# Your task
Pictures stay out of this copy, which runs from the first line of the material through the line containing "- Microsoft Cloud 德國合作夥伴中心".

★ ★ ★ ★

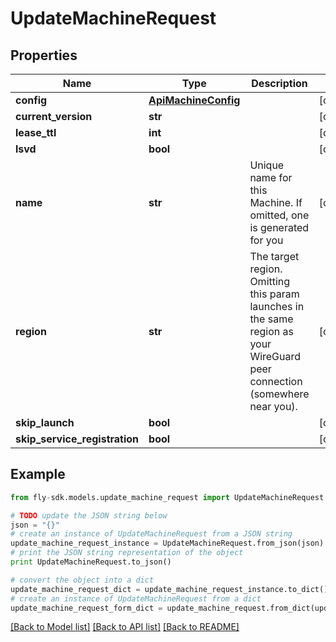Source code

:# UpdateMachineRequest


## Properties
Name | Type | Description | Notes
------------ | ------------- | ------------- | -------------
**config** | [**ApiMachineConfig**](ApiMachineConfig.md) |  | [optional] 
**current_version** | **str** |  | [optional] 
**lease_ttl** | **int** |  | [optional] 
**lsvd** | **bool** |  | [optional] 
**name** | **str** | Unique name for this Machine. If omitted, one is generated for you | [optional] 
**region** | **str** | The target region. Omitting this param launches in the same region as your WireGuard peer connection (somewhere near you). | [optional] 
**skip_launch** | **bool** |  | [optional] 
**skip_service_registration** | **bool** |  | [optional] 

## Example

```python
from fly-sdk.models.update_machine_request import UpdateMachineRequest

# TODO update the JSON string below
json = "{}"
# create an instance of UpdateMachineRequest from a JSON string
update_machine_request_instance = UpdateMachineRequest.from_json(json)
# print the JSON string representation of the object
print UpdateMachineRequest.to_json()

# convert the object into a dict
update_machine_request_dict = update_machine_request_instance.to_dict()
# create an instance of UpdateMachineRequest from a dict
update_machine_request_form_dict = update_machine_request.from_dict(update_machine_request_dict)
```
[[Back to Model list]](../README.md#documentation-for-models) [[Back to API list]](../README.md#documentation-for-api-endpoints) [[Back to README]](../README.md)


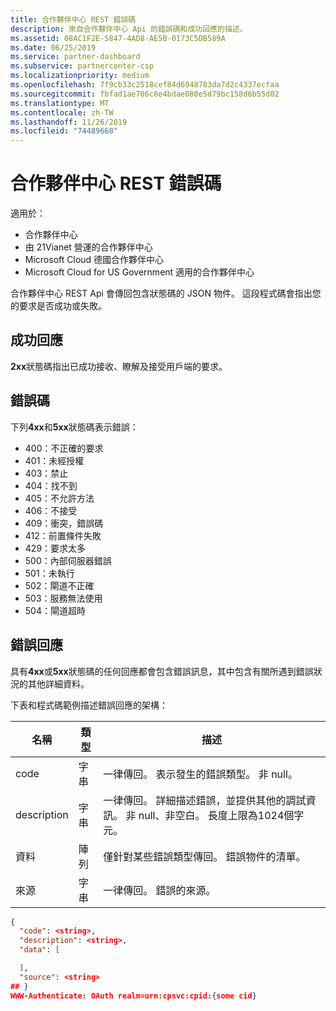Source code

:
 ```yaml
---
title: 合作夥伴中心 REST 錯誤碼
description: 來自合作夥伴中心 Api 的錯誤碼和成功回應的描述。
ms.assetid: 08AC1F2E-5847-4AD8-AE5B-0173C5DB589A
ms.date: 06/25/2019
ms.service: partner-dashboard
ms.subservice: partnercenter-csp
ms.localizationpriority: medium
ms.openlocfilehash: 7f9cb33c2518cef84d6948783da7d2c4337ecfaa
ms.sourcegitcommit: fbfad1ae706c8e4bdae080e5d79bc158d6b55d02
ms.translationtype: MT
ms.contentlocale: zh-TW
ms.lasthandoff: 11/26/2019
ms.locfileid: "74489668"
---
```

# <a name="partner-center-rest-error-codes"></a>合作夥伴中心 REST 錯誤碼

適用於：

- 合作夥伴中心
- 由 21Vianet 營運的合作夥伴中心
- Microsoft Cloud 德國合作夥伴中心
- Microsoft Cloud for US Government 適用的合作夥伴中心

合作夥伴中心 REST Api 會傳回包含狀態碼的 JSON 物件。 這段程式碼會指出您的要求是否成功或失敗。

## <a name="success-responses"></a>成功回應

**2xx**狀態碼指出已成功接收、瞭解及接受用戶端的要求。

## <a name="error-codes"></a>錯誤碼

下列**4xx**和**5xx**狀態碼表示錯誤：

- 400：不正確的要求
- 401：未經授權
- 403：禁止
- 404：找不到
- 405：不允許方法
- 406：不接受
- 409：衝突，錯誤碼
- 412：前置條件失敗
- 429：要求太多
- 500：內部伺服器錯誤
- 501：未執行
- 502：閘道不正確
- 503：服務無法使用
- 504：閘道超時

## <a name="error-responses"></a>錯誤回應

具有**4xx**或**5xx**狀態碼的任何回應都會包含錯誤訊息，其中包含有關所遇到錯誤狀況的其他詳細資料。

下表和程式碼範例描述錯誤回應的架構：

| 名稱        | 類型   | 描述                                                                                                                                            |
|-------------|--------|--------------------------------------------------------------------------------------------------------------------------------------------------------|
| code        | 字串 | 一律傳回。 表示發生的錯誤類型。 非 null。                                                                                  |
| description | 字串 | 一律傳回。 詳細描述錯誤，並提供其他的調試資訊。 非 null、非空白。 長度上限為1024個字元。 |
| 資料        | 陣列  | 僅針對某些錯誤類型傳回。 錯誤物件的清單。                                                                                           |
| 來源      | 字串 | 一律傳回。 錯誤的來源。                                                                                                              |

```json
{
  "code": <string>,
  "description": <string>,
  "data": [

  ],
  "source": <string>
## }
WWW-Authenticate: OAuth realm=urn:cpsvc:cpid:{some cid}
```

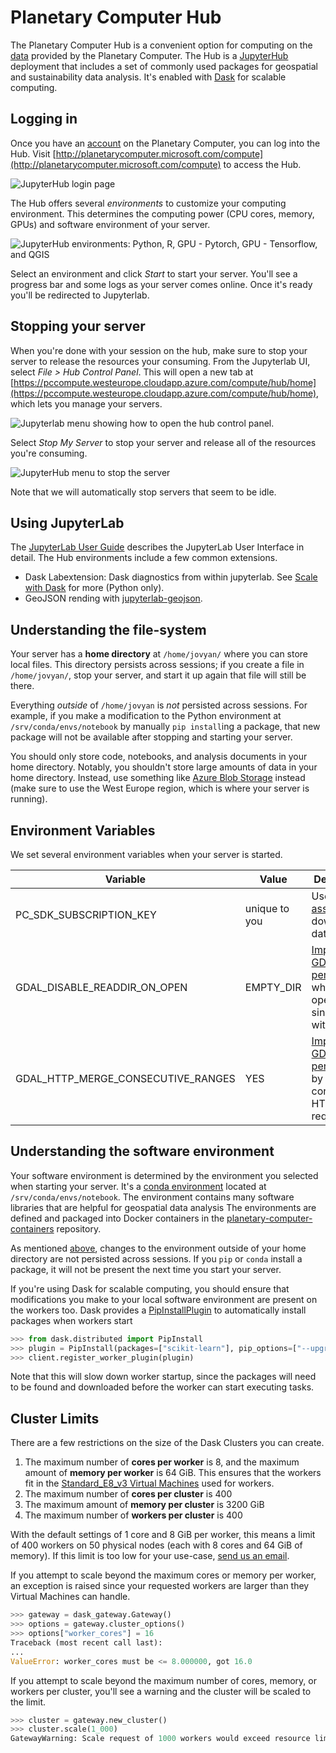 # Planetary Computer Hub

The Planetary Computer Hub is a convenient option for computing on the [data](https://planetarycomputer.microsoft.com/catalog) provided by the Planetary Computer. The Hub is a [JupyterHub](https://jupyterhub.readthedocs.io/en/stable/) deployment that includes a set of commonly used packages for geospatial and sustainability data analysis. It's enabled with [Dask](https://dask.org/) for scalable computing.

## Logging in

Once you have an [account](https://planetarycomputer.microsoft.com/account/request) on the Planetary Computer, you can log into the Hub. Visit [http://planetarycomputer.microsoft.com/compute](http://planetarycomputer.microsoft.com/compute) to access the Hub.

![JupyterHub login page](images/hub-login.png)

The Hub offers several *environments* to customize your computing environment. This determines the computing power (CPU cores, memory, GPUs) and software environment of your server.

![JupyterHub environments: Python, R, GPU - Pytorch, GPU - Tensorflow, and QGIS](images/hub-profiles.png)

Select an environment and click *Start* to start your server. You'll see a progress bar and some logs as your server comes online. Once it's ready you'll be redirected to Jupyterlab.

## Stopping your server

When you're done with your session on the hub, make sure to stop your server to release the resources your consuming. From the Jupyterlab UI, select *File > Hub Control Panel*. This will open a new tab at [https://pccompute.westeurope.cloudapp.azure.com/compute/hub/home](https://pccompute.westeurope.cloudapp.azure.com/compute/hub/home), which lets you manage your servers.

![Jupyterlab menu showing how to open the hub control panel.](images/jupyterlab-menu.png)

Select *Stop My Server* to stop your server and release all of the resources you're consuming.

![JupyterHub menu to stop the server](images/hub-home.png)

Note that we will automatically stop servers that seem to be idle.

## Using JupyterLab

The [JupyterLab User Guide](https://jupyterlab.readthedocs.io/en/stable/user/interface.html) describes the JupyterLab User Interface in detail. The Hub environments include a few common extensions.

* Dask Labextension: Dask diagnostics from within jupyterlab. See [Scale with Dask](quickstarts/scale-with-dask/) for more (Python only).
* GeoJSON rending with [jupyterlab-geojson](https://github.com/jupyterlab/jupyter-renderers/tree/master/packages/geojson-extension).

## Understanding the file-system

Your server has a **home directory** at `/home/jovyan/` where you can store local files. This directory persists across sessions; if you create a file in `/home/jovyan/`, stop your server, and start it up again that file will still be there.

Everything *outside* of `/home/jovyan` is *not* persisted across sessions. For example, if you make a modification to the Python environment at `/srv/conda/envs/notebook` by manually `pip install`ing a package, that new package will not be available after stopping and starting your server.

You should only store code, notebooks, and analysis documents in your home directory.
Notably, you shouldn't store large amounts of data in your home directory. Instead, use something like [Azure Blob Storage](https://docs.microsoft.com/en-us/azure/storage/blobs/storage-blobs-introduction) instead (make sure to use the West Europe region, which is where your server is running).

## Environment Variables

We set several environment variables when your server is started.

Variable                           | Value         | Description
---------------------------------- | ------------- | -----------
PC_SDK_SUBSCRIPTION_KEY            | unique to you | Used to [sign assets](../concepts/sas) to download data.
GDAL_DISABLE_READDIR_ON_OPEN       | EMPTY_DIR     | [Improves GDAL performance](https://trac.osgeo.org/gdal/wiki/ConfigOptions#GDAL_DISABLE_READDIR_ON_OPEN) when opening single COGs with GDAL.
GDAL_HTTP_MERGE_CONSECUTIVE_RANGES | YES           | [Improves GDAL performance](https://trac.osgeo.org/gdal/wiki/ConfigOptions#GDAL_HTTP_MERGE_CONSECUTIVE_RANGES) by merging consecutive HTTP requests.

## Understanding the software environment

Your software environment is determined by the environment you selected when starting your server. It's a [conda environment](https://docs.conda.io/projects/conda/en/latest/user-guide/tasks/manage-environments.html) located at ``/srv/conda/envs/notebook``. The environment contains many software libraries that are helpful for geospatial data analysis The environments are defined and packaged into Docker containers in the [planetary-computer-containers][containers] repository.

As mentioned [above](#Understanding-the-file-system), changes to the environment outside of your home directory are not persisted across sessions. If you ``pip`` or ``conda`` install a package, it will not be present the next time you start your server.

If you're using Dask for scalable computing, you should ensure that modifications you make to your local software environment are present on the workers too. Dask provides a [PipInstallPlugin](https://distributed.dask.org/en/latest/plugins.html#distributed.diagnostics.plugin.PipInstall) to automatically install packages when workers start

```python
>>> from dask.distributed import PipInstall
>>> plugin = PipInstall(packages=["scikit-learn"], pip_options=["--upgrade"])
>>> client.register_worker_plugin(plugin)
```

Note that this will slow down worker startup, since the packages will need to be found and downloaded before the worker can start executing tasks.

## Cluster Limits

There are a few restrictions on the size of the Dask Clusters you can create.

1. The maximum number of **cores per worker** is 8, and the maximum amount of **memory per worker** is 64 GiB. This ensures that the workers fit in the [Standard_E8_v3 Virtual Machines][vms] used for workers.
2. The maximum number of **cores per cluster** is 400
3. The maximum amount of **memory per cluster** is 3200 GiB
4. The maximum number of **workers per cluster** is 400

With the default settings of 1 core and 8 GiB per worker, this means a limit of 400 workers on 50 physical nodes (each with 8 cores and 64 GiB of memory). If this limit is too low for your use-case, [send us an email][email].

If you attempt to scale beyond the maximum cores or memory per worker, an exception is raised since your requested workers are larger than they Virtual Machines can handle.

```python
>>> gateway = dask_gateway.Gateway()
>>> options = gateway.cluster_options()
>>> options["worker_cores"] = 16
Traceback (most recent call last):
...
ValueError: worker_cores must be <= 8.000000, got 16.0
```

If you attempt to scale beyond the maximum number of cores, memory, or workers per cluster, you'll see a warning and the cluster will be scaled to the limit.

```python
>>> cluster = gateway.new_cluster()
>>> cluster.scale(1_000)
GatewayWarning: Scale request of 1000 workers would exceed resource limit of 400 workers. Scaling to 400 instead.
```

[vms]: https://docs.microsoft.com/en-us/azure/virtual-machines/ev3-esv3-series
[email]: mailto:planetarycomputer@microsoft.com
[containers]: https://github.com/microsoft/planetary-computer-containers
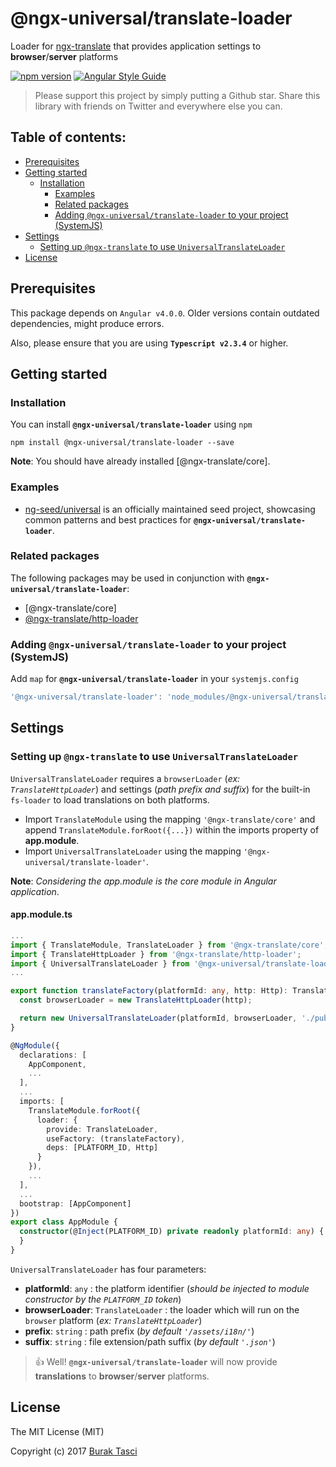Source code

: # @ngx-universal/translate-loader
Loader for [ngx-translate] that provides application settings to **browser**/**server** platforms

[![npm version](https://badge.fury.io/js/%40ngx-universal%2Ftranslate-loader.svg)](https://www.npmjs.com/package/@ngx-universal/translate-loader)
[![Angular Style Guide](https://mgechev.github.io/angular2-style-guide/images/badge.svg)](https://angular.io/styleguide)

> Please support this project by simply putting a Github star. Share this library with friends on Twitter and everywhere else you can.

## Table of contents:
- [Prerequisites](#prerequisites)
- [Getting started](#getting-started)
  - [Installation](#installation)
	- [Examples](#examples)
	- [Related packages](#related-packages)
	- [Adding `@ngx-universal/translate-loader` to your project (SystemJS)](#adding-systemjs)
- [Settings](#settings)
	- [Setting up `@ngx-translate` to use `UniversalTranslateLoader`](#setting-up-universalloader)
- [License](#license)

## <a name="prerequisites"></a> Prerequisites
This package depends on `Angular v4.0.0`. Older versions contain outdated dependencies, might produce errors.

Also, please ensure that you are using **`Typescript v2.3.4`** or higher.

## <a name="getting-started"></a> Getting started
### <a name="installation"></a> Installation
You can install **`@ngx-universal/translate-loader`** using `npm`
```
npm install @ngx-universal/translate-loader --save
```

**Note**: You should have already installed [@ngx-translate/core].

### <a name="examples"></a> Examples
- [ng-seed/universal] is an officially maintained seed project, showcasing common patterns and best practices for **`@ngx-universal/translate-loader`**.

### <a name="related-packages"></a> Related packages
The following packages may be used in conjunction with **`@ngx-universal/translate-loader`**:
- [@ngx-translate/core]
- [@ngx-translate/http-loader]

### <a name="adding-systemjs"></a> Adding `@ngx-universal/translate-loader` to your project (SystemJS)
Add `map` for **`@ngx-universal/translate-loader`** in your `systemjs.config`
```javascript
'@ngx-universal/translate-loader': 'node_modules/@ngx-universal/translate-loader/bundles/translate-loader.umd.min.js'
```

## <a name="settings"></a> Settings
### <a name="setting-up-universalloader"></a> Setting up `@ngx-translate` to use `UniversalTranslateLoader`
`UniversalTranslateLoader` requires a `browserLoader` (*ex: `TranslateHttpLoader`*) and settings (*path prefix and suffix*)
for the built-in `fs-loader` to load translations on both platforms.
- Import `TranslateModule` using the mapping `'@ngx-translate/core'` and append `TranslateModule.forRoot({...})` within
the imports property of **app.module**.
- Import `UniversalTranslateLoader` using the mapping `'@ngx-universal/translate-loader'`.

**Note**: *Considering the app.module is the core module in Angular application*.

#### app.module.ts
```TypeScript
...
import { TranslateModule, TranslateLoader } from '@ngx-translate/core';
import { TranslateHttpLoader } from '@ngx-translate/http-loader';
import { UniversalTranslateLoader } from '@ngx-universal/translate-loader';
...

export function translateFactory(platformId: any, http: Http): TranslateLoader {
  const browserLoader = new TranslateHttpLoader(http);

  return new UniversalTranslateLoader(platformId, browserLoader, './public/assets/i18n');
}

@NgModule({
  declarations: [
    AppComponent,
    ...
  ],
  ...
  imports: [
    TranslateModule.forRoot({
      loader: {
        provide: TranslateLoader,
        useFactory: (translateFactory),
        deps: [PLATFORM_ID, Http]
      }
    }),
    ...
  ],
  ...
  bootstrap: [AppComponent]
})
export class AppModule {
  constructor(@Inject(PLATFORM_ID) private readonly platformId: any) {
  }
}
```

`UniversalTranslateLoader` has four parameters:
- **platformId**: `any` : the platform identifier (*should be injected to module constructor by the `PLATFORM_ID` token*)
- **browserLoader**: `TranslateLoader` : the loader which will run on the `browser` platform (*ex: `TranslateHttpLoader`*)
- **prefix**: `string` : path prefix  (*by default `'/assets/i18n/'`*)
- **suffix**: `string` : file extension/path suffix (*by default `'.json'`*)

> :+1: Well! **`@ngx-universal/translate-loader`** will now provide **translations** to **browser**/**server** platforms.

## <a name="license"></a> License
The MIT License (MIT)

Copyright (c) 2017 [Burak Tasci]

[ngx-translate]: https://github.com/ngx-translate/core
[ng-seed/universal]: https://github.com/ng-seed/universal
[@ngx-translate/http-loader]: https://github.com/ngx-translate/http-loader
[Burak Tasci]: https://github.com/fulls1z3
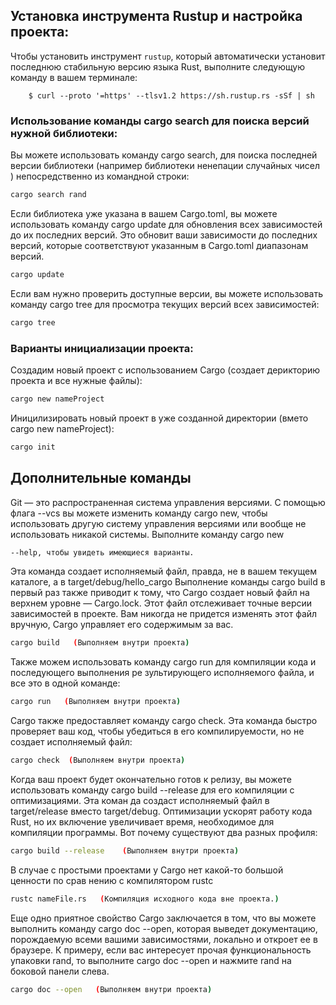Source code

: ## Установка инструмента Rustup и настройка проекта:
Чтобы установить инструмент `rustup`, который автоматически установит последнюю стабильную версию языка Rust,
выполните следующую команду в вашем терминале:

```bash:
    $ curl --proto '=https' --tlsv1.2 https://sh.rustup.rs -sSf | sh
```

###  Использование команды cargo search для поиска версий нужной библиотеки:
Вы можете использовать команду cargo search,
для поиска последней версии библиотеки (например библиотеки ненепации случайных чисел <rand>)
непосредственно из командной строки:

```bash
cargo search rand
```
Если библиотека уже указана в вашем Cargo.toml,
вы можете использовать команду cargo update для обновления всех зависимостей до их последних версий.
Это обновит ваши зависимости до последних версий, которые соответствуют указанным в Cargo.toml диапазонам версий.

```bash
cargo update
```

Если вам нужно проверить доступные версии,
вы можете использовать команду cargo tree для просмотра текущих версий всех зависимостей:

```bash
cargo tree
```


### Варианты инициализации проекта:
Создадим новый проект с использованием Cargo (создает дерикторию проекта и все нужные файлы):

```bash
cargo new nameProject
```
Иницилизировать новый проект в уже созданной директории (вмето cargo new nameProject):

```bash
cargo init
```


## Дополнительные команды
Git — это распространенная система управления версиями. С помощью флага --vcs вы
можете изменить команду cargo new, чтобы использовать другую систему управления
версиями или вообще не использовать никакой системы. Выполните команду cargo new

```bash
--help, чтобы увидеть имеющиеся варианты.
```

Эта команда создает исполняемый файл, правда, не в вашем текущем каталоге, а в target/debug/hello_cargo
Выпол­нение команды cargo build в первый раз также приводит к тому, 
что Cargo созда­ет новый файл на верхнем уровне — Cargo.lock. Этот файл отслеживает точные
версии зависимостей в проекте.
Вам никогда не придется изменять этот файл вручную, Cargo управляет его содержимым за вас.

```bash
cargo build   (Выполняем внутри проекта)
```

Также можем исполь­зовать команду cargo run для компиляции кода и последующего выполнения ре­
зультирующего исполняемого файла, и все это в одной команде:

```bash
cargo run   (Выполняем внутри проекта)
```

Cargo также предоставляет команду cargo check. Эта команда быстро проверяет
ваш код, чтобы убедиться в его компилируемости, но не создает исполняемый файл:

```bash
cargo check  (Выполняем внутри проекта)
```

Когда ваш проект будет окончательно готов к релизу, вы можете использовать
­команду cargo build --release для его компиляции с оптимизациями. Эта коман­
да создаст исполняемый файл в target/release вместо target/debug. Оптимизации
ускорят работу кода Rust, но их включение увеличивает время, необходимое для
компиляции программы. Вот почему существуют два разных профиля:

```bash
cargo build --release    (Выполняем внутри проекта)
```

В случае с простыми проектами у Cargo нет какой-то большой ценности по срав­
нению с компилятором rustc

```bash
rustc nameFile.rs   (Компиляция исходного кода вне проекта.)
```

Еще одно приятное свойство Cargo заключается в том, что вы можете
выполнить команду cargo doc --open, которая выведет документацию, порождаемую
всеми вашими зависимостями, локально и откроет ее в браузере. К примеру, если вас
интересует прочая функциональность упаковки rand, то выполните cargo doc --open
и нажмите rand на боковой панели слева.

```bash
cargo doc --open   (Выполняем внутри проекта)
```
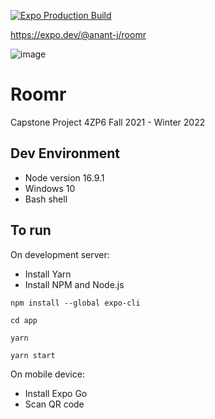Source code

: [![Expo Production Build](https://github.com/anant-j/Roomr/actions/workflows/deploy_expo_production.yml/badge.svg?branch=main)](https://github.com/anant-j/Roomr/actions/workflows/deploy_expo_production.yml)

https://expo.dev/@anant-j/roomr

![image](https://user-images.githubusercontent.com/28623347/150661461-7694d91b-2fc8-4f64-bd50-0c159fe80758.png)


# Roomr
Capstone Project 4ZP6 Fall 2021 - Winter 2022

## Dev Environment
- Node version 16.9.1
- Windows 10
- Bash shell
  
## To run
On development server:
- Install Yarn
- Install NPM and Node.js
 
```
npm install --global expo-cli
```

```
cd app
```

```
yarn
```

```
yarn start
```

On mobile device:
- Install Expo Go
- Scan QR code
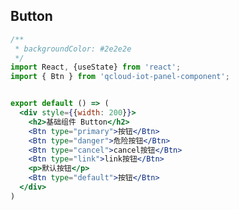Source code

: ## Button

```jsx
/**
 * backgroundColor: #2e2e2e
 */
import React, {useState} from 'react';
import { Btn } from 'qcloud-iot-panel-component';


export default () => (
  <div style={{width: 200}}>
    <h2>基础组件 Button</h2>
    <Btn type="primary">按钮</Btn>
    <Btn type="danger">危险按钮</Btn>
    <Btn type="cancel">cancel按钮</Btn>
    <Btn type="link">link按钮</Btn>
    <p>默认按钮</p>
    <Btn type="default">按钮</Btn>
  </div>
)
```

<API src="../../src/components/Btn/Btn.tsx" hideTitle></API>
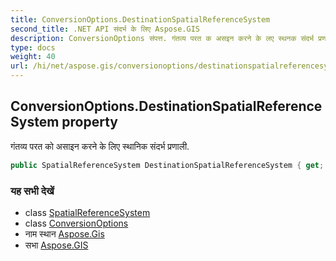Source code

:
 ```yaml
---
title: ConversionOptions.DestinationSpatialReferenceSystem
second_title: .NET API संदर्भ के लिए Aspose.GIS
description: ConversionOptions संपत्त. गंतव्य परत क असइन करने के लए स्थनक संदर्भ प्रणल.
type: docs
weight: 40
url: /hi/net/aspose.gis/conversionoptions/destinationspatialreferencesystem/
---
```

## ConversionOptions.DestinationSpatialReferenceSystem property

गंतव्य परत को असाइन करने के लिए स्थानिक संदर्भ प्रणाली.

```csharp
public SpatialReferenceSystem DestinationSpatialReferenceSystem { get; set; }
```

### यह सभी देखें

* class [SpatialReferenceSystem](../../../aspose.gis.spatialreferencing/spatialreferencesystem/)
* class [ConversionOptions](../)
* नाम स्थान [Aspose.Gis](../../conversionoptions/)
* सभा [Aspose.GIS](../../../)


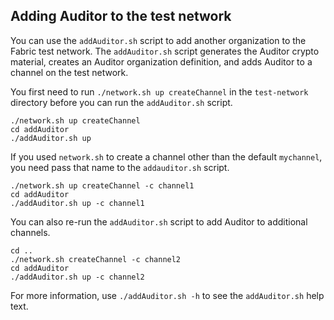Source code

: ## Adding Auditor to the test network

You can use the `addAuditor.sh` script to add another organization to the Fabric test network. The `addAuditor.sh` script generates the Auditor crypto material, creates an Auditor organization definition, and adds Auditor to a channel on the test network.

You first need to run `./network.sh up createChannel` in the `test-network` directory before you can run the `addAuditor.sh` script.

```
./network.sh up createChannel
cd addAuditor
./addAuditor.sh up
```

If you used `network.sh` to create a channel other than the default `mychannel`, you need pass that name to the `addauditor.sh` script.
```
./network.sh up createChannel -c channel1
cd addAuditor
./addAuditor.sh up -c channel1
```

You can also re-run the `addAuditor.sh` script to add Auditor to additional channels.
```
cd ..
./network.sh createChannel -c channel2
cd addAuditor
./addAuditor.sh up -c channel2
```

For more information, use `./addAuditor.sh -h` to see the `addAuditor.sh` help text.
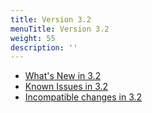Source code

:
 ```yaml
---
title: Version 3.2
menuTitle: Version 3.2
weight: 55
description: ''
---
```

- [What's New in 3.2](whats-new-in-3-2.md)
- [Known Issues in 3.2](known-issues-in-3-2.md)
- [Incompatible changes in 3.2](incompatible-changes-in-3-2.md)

★ ★ ★ ★

# Finished exercise
Source code

:# UpdateMachineRequest


## Properties
Name | Type | Description | Notes
------------ | ------------- | ------------- | -------------
**config** | [**ApiMachineConfig**](ApiMachineConfig.md) |  | [optional] 
**current_version** | **str** |  | [optional] 
**lease_ttl** | **int** |  | [optional] 
**lsvd** | **bool** |  | [optional] 
**name** | **str** | Unique name for this Machine. If omitted, one is generated for you | [optional] 
**region** | **str** | The target region. Omitting this param launches in the same region as your WireGuard peer connection (somewhere near you). | [optional] 
**skip_launch** | **bool** |  | [optional] 
**skip_service_registration** | **bool** |  | [optional] 

## Example

```python
from fly-sdk.models.update_machine_request import UpdateMachineRequest

# TODO update the JSON string below
json = "{}"
# create an instance of UpdateMachineRequest from a JSON string
update_machine_request_instance = UpdateMachineRequest.from_json(json)
# print the JSON string representation of the object
print UpdateMachineRequest.to_json()

# convert the object into a dict
update_machine_request_dict = update_machine_request_instance.to_dict()
# create an instance of UpdateMachineRequest from a dict
update_machine_request_form_dict = update_machine_request.from_dict(update_machine_request_dict)
```
[[Back to Model list]](../README.md#documentation-for-models) [[Back to API list]](../README.md#documentation-for-api-endpoints) [[Back to README]](../README.md)


Source code

:
 ```yaml
---
title: 合作夥伴中心 REST 錯誤碼
description: 來自合作夥伴中心 Api 的錯誤碼和成功回應的描述。
ms.assetid: 08AC1F2E-5847-4AD8-AE5B-0173C5DB589A
ms.date: 06/25/2019
ms.service: partner-dashboard
ms.subservice: partnercenter-csp
ms.localizationpriority: medium
ms.openlocfilehash: 7f9cb33c2518cef84d6948783da7d2c4337ecfaa
ms.sourcegitcommit: fbfad1ae706c8e4bdae080e5d79bc158d6b55d02
ms.translationtype: MT
ms.contentlocale: zh-TW
ms.lasthandoff: 11/26/2019
ms.locfileid: "74489668"
---
```

# <a name="partner-center-rest-error-codes"></a>合作夥伴中心 REST 錯誤碼

適用於：

- 合作夥伴中心
- 由 21Vianet 營運的合作夥伴中心
- Microsoft Cloud 德國合作夥伴中心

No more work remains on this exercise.